The hockey card market feels like it's in a sprint right now, and if you're not paying attention, you're missing some real gains. We've got playoff volume up 35% since the first round, and flagship rookie items for guys still in it are showing average value gains of 65% over the last six weeks. That's a serious acceleration.
Young Guns Really Moving
Upper Deck still holds all the licenses, so if it's official NHL stuff, it's coming from them. And what's moving? Rookies, plain and simple. Connor Bedard's Young Guns card, the #451 from 2023-24 Upper Deck Series 2, that's still the big whale. People were offering a million for the 1/1 Outburst Gold parallel, which tells you what kind of heat he's bringing. We're seeing his 2023 Upper Deck #DZ-79 Dazzlers - Green and the 2023 Upper Deck #R-47 O-Pee-Chee Glossy moving over the last seven days, too. It's kind of a whole ladder of his cards.
Then there's Macklin Celebrini. His 2024 Upper Deck #451 Young Guns Base is already the top trending card in the 2024 Upper Deck set. We just saw his 2024-25 The Cup Gold Foiled Rookie Patch Auto out of 24 hammer for $85,400 via Golden Auction between May 10-16, 2026. That pushed past the $78,000 we saw in February for him. This kid is setting records, and it’s probably pulling the whole category up with him. Other names like Matvei Michkov, Lane Hutson, and Logan Stankoven are getting real traction in the 2024 Upper Deck sets, too.
Old School Stays Strong
It's not all new money, though. We've always said the Gretzky rookie card anchors the whole market, and it still does. A raw 1979-80 O-Pee-Chee Wayne Gretzky #18 sold for $693.00 just a couple of days ago on June 10th. A KSA 8.5 example of that same card went for $5197.51 on the same day. Even a PSA 7 hit $3595.00. These aren't the million-dollar modern monstrosities, but they're consistent. The pre-1975 market, it just chugs along, and cards like Bobby Orr's 1966 Topps #35, which pulls over $2,000 raw, show that the iconic names hold their ground, maybe even more reliably than the jump-and-drop modern stuff.
What to Look For (and Avoid)
The 2024-25 Upper Deck Series 1 Hockey, which dropped in October, has seen strong sales. We saw a Lane Hutson 1/1 Young Guns Gold Outburst go for $1500 USD on eBay. That's a good number for a high-end parallel from a hot rookie, and it shows where the real money is landing. We're seeing raw Bedard Rookie Patch Autos from 2023 Upper Deck The Cup fetch over $19,000, and PSA 10s are pushing close to $78,000. These aren't cheap plays, but they're showing serious appreciation.

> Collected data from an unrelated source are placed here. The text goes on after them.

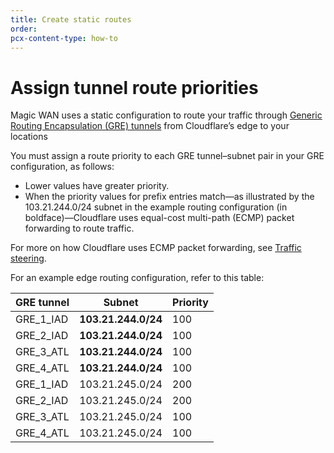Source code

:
 ```yaml
---
title: Create static routes
order:
pcx-content-type: how-to
---
```


# Assign tunnel route priorities

Magic WAN uses a static configuration to route your traffic through [Generic Routing Encapsulation (GRE) tunnels](https://developers.cloudflare.com/magic-transit/about/tunnels-and-encapsulation) from Cloudflare’s edge to your locations

You must assign a route priority to each GRE tunnel–subnet pair in your GRE configuration, as follows:

- Lower values have greater priority.
- When the priority values for prefix entries match—as illustrated by the 103.21.244.0/24 subnet in the example routing configuration (in boldface)—Cloudflare uses equal-cost multi-path (ECMP) packet forwarding to route traffic.

For more on how Cloudflare uses ECMP packet forwarding, see [Traffic steering](https://developers.cloudflare.com/magic-transit/about/traffic-steering).

For an example edge routing configuration, refer to this table:

<table>
  <thead>
    <tr>
      <th>
        <strong>GRE tunnel</strong>
      </th>
      <th>
        <strong>Subnet</strong>
      </th>
      <th>
        <strong>Priority</strong>
      </th>
    </tr>
  </thead>
  <tbody>
    <tr>
      <td>GRE_1_IAD</td>
      <td>
        <strong>103.21.244.0/24</strong>
      </td>
      <td>100</td>
    </tr>
    <tr>
      <td>GRE_2_IAD</td>
      <td>
        <strong>103.21.244.0/24</strong>
      </td>
      <td>100</td>
    </tr>
    <tr>
      <td>GRE_3_ATL</td>
      <td>
        <strong>103.21.244.0/24</strong>
      </td>
      <td>100</td>
    </tr>
    <tr>
      <td>GRE_4_ATL</td>
      <td>
        <strong>103.21.244.0/24</strong>
      </td>
      <td>100</td>
    </tr>
    <tr>
      <td>GRE_1_IAD</td>
      <td>103.21.245.0/24</td>
      <td>200</td>
    </tr>
    <tr>
      <td>GRE_2_IAD</td>
      <td>103.21.245.0/24</td>
      <td>200</td>
    </tr>
    <tr>
      <td>GRE_3_ATL</td>
      <td>103.21.245.0/24</td>
      <td>100</td>
    </tr>
    <tr>
      <td>GRE_4_ATL</td>
      <td>103.21.245.0/24</td>
      <td>100</td>
    </tr>
  </tbody>
</table>
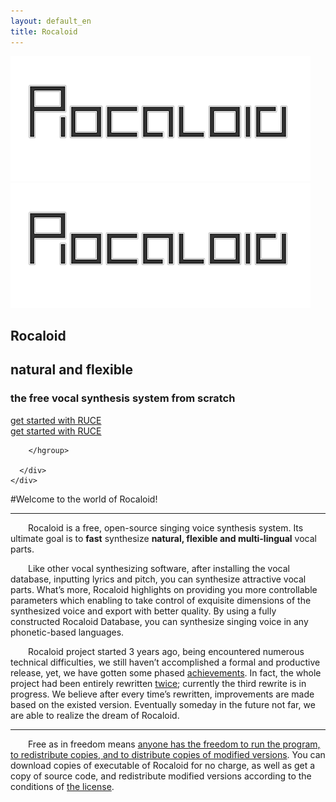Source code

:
 ```yaml
---
layout: default_en
title: Rocaloid
---
```

<div id="amz-home">
  <section id="amz-hero">
    <div class="amz-container am-cf">
      <div class="amz-mascot am-scrollspy-init am-scrollspy-inview">
        <img class="am-show-lg-only" src="/assets/i/rocaloid.png" alt="Rocaloid Logo">	
        <img class="am-show-md-only" src="/assets/i/rocaloid.png" alt="Rocaloid Logo">
      </div>
      <div class="amz-hero-intro">
        <hgroup>
          <h1 class="am-scrollspy-init">
            Rocaloid
          </h1>
          <h2 class="am-scrollspy-init">
            natural and flexible
          </h2>
          <h3 class="am-scrollspy-init am-scrollspy-inview">
            the free vocal synthesis system from scratch
          </h3>
        <div class="am-show-lg-only amz-btn-started am-scrollspy-init am-scrollspy-inview">
          <a href="/blog/zh/2014/08/05/RUCE-Rocaloid_Cyan_RUCE_Release.html" class="am-btn am-btn-success am-btn-lg">
            get started with RUCE
          </a>
        </div>
        <div class="am-show-md-only amz-btn-started am-scrollspy-init am-scrollspy-inview">
          <a href="/blog/zh/2014/08/05/RUCE-Rocaloid_Cyan_RUCE_Release.html" class="am-btn am-btn-success am-btn-lg">
            get started with RUCE
          </a>
        </div>
        
        </hgroup>

      </div>
    </div>
  </section>
</div>


#Welcome to the world of Rocaloid!

---

&emsp;&emsp;Rocaloid is a free, open-source singing voice synthesis system. Its ultimate goal is to **fast** synthesize **natural, flexible and multi-lingual** vocal parts.

&emsp;&emsp;Like other vocal synthesizing software, after installing the vocal database, inputting lyrics and pitch, you can synthesize attractive vocal parts. What’s more, Rocaloid highlights on providing you more controllable parameters which enabling to take control of exquisite dimensions of the synthesized voice and export with better quality. By using a fully constructed Rocaloid Database, you can synthesize singing voice in any phonetic-based languages.

&emsp;&emsp;Rocaloid project started 3 years ago, being encountered numerous technical difficulties, we still haven’t accomplished a formal and productive release, yet, we have gotten some phased [achievements](/sub/en/posts.html). In fact, the whole project had been entirely rewritten [twice](/sub/en/history.html); currently the third rewrite is in progress. We believe after every time’s rewritten, improvements are made based on the existed version. Eventually someday in the future not far, we are able to realize the dream of Rocaloid.

---

&emsp;&emsp;Free as in freedom means [anyone has the freedom to run the program, to redistribute copies, and to distribute copies of modified versions](http://www.gnu.org/). You can download copies of executable of Rocaloid for no charge, as well as get a copy of source code, and redistribute modified versions according to the conditions of [the license](http://www.gnu.org/licenses/gpl.html).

We've talked about how getting tougher to grade cards means being more selective. The market isn't a free-for-all anymore. For example, while box prices for new releases sometimes drop right after release, like we saw a 33% decline from $600 to $400 post-release on some product recently, the singles market is where the real action is. We're definitely shifting towards collecting singles over sealed product, it seems.
A Quick Grading Note
The grading situation is getting tougher to read, especially with PSA bumping their Bulk Grading minimums to 50 cards at $24.99 each, a $1,250 minimum cost. That makes grading a lot of stuff less viable, you know? You really need to be selective. For a card like the 2024 Metal Universe #BF-13 Blast Furnace - Gold /50 Matvei Michkov, if you pull one, that's probably a grade. But for a common base card of a lesser-known guy, you might be better off selling it raw. The premiums on PSA 10s are still there for the top cards, but the bar for what makes sense to grade keeps getting higher.

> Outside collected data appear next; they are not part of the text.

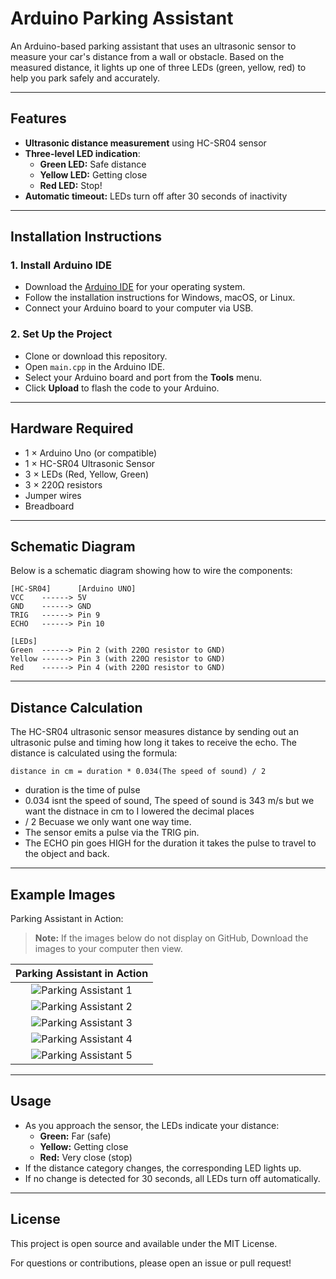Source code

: # Arduino Parking Assistant

An Arduino-based parking assistant that uses an ultrasonic sensor to measure your car's distance from a wall or obstacle. Based on the measured distance, it lights up one of three LEDs (green, yellow, red) to help you park safely and accurately.

---

## Features

- **Ultrasonic distance measurement** using HC-SR04 sensor
- **Three-level LED indication**:
    - **Green LED:** Safe distance
    - **Yellow LED:** Getting close
    - **Red LED:** Stop!
- **Automatic timeout:** LEDs turn off after 30 seconds of inactivity

---

## Installation Instructions

### 1. Install Arduino IDE

- Download the [Arduino IDE](https://www.arduino.cc/en/software) for your operating system.
- Follow the installation instructions for Windows, macOS, or Linux.
- Connect your Arduino board to your computer via USB.

### 2. Set Up the Project

- Clone or download this repository.
- Open `main.cpp` in the Arduino IDE.
- Select your Arduino board and port from the **Tools** menu.
- Click **Upload** to flash the code to your Arduino.

---

## Hardware Required

- 1 × Arduino Uno (or compatible)
- 1 × HC-SR04 Ultrasonic Sensor
- 3 × LEDs (Red, Yellow, Green)
- 3 × 220Ω resistors
- Jumper wires
- Breadboard

---

## Schematic Diagram

Below is a schematic diagram showing how to wire the components:

```
[HC-SR04]      [Arduino UNO]
VCC    ------> 5V
GND    ------> GND
TRIG   ------> Pin 9
ECHO   ------> Pin 10

[LEDs]
Green  ------> Pin 2 (with 220Ω resistor to GND)
Yellow ------> Pin 3 (with 220Ω resistor to GND)
Red    ------> Pin 4 (with 220Ω resistor to GND)
```

---

## Distance Calculation

The HC-SR04 ultrasonic sensor measures distance by sending out an ultrasonic pulse and timing how long it takes to receive the echo. The distance is calculated using the formula:

```
distance in cm = duration * 0.034(The speed of sound) / 2 
```

- duration is the time of pulse
- 0.034 isnt the speed of sound, The speed of sound is 343 m/s but we want the distnace in cm to I lowered the decimal places
- / 2 Becuase we only want one way time.
- The sensor emits a pulse via the TRIG pin.
- The ECHO pin goes HIGH for the duration it takes the pulse to travel to the object and back.


---

## Example Images

Parking Assistant in Action:

> **Note:** If the images below do not display on GitHub, Download the images to your computer then view.

| Parking Assistant in Action |
|:---------------------------:|
| ![Parking Assistant 1](IMG_1051.jpg) |
| ![Parking Assistant 2](IMG_1052.jpg) |
| ![Parking Assistant 3](IMG_1053.jpg) |
| ![Parking Assistant 4](IMG_1054.jpg) |
| ![Parking Assistant 5](IMG_1055.jpg) |

---

## Usage

- As you approach the sensor, the LEDs indicate your distance:
    - **Green:** Far (safe)
    - **Yellow:** Getting close
    - **Red:** Very close (stop)
- If the distance category changes, the corresponding LED lights up.
- If no change is detected for 30 seconds, all LEDs turn off automatically.

---

## License

This project is open source and available under the MIT License.

For questions or contributions, please open an issue or pull request!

If you're looking for something affordable, a raw Wayne Gretzky 1979-80 O-Pee-Chee #18 can still be found for under $700, and a 1979-80 Topps Gretzky #18 raw is around $600-800. These are still accessible points of entry into an iconic card. Otherwise, we'd say focus on the high-end rookie parallels of the names we mentioned. The market is showing you where the money is landing.